IRS Whistleblower Complaints in 2015

The Internal Revenue Service received 87,000 information referrals in Fiscal Year 2015 from the public submitting Form 3949-A to report suspected tax evasion, according to a recent U.S. Government Accountability Office report on the IRS referral programs which also included comments about the Office of the Whistleblower. The report concludes that the IRS may be missing opportunities in the fight against the net $385 billion tax gap because of ineffective internal controls, fragmentation and overlap in the management of the referral process.

As the GAO report details in Table 4, there are nine different referral programs at the IRS including the Whistleblower Office. Potential incidents of identity theft have a different process than tax return preparer fraud and they both have a different process than tax avoidance schemes by small businesses and the self-employed.

In addition to different internal processes, there are also different forms and procedures for the individual reporting them.
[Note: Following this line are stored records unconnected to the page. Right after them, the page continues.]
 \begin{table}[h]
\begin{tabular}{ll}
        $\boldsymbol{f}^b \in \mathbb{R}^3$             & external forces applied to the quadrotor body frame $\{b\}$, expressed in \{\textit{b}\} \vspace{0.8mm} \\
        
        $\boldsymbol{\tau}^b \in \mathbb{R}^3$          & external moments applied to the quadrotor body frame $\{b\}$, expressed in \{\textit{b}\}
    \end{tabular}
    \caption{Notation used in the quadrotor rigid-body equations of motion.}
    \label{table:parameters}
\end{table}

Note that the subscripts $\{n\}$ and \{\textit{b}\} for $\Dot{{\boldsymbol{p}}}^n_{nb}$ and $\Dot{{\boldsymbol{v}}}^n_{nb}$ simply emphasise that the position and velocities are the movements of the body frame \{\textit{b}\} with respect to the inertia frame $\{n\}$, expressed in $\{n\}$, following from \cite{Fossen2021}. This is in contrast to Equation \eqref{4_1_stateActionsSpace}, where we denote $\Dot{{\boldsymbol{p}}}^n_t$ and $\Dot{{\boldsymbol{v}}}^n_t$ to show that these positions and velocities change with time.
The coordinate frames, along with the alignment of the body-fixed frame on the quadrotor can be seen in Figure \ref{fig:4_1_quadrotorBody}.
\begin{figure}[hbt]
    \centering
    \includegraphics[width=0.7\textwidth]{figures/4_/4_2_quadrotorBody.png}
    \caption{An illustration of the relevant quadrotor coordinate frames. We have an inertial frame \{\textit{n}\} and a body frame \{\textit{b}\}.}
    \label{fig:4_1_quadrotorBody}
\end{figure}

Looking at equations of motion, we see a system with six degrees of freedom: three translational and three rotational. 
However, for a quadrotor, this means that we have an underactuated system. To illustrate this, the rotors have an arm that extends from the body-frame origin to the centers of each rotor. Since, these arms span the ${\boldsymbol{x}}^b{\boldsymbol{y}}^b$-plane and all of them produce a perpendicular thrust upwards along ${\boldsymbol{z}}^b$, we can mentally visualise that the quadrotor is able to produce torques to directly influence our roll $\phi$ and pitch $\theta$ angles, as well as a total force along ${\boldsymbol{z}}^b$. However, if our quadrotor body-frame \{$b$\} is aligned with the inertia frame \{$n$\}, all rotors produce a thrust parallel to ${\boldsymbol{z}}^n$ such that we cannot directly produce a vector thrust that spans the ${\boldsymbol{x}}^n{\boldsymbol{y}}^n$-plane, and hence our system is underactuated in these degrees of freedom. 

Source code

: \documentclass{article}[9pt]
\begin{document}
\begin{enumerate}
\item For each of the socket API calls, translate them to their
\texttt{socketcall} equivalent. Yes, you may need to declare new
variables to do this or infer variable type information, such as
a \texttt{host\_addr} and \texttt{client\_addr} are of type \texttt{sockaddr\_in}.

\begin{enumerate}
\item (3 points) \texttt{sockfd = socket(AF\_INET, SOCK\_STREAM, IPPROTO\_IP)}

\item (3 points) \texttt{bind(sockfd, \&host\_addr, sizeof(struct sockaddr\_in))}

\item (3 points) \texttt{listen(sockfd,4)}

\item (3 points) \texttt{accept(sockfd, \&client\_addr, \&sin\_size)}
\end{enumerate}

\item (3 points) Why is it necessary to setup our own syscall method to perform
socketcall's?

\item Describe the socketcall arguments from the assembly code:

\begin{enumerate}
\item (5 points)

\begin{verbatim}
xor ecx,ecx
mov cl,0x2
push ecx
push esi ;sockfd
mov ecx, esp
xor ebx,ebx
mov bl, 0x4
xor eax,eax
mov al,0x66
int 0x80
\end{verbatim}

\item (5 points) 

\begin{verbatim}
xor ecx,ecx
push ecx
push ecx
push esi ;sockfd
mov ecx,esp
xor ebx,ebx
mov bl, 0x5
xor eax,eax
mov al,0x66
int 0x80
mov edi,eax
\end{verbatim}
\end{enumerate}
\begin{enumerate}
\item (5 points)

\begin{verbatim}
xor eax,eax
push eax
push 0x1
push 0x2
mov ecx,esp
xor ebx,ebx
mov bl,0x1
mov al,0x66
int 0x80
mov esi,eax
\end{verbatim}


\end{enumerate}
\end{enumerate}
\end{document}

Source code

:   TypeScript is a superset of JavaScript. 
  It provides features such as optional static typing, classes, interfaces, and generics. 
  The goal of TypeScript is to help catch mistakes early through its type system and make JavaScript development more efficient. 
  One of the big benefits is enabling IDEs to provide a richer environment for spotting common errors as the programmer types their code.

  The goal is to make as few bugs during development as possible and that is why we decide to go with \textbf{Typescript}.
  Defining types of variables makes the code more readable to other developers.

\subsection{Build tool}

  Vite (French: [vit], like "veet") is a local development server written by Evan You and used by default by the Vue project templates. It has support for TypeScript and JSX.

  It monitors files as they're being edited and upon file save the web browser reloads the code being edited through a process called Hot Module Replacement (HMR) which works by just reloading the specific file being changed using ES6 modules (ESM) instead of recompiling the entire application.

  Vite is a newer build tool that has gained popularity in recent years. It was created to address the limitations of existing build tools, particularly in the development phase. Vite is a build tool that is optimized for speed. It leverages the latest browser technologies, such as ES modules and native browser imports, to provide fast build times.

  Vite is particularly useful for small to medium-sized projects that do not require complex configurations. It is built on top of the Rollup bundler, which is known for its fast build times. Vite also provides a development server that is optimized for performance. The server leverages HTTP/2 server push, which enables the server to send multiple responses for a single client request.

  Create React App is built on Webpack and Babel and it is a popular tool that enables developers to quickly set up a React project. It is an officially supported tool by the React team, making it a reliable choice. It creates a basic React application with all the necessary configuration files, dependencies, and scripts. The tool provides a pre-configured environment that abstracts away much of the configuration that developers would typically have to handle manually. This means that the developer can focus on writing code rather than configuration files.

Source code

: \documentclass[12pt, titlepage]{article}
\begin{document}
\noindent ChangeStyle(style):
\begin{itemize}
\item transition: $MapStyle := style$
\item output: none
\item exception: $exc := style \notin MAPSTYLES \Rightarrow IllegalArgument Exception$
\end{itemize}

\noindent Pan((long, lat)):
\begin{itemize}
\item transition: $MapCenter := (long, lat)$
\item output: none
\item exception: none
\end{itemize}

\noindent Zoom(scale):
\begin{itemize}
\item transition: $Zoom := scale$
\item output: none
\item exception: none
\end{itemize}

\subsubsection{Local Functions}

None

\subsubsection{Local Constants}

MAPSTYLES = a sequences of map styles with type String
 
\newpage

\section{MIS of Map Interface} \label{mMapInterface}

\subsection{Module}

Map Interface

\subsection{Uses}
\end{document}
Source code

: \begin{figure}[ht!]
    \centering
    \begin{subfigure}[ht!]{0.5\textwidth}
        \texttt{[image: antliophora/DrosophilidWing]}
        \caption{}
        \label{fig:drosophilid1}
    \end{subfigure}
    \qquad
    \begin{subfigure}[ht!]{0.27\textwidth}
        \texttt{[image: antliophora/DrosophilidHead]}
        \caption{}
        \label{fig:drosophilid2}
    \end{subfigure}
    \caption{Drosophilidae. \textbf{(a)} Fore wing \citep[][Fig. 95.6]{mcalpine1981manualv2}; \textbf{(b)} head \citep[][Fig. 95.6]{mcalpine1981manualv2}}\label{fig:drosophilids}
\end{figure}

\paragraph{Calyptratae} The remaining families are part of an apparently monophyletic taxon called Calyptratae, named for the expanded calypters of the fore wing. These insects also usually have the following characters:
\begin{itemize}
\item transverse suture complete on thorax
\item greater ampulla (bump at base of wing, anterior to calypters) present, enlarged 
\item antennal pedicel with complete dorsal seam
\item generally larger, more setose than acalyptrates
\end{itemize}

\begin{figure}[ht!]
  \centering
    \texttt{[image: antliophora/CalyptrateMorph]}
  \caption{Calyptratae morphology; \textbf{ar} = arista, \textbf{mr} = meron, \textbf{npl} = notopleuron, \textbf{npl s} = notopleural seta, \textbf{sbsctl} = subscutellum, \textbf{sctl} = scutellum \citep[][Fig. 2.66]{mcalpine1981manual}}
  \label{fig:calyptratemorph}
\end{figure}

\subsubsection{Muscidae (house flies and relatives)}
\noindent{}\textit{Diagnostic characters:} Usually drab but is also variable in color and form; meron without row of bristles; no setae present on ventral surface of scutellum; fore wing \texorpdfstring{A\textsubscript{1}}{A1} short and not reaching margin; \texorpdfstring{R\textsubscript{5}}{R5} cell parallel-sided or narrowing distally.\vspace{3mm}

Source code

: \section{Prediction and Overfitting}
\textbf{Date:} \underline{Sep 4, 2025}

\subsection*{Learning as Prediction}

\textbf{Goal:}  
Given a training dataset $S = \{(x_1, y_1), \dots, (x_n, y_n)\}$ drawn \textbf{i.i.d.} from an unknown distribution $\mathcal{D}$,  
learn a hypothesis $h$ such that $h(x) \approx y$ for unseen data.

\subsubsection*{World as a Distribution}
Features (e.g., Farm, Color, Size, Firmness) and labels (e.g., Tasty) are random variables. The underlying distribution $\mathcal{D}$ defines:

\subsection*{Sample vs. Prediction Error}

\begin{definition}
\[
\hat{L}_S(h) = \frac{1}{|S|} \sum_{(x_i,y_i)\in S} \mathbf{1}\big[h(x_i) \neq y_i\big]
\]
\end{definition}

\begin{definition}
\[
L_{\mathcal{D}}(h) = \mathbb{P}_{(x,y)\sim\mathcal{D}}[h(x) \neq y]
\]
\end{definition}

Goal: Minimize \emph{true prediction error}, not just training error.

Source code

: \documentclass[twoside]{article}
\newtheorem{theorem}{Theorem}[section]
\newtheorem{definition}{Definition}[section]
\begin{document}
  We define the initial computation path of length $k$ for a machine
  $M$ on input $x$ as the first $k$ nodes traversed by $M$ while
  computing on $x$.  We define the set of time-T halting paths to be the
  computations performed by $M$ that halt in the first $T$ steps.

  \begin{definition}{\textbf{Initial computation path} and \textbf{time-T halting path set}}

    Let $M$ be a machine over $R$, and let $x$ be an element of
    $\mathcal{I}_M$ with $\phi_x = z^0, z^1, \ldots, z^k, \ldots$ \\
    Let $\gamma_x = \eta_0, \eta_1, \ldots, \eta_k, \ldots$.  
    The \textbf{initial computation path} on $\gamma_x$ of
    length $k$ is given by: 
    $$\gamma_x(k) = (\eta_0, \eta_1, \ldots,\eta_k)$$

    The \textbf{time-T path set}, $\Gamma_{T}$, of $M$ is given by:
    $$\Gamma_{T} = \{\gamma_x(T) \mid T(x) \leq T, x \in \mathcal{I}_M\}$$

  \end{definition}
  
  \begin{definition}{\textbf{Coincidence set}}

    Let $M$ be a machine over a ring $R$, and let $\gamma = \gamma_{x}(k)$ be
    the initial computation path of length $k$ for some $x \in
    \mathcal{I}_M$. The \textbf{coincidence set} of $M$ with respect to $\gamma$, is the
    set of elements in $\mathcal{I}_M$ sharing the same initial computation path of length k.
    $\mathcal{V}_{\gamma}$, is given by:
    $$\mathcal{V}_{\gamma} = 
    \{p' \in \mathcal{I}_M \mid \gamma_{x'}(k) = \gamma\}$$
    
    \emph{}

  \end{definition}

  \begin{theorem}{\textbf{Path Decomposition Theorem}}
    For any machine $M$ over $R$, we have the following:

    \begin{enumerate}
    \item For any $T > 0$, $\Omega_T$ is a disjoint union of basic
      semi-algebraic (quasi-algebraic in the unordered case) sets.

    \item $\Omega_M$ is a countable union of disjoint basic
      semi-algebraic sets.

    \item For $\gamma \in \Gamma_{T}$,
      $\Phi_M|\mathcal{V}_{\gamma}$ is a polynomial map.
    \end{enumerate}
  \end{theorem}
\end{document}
Some of them require a form to be mailed, others permit faxes, and still others allow not paper or faxed submissions but require tips via email or a call to a hotline. For example, individuals can report suspected noncompliance with the tax laws by a taxpayer (business or individual) by filing Form 3949-A. However, if the individual would like to seek a financial reward, they need to mail Form 211 to the IRS Whistleblower Office instead.

Although the GAO primarily took issue with the Internal Revenue Service’s lack of internal controls in the process and the problems created by fragmentation across different internal programs, the criticism might soon apply more broadly than the IRS. The growing complexity of reporting suspected legal violations to different branches of the U.S. Government through different procedures raises the question of the appropriate time for a global overhaul.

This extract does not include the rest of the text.